The Counterfeiters


“The thing can be done easy enough!”

“I doubt it!”

“What! you are not afraid?”

The last question was uttered in a tone of apparent surprise, but had a tinge of sarcasm in it.

“No, not afraid!” was the somewhat angry reply, “but I look at all the chances, and want to see before I leap.”

“That is right!”

“I have always found it advisable[,]” the speaker continued, “to look at an enterprise in all its bearings before going into it.”

The appearance of the speaker indicated a man slow in his resolutions, but persistent in carrying them out when once he had formed them. He had a piercing black eye, a bronzed face, and threads of silver [string] in and out of his black hair. The face was heavy and impassive, but the thick sensual lips and habitual sneer, evinced a disposition rarely influenced by other than evil passions.

His companion was a much younger man, but if the face be an index of the heart, was swayed by impulses differing but little from those of his friend. There was about his looks a dash of recklessness not be seen upon the other, but even an ordinary observer would not have given him credit for the shrewd sagacity—the fixed purpose and iron will that distinguished his friend.
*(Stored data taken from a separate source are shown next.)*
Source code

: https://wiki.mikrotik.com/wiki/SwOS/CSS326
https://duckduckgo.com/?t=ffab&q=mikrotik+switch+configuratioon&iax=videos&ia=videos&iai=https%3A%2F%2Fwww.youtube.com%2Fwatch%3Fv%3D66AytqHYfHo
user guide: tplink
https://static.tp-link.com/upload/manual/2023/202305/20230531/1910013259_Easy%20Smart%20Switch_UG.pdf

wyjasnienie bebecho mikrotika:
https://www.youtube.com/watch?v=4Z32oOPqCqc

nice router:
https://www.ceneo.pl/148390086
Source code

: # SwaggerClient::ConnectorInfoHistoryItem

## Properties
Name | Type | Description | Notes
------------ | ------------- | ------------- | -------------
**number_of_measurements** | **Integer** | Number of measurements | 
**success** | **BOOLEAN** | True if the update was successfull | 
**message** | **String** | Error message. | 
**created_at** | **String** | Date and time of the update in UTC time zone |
They were seated in the rotunda of the St. Charles Hotel, and were discussing a deed of lawlessness, which, if matured and carried out as they proposed, would have set the city wild with excitement. They were strangers, evidently, but it did not need the purport of their low-voiced conversation to show to the men who sat near them what and who they were. There is something about the skillful and experienced detective which enables him to discern his prey almost by intuition.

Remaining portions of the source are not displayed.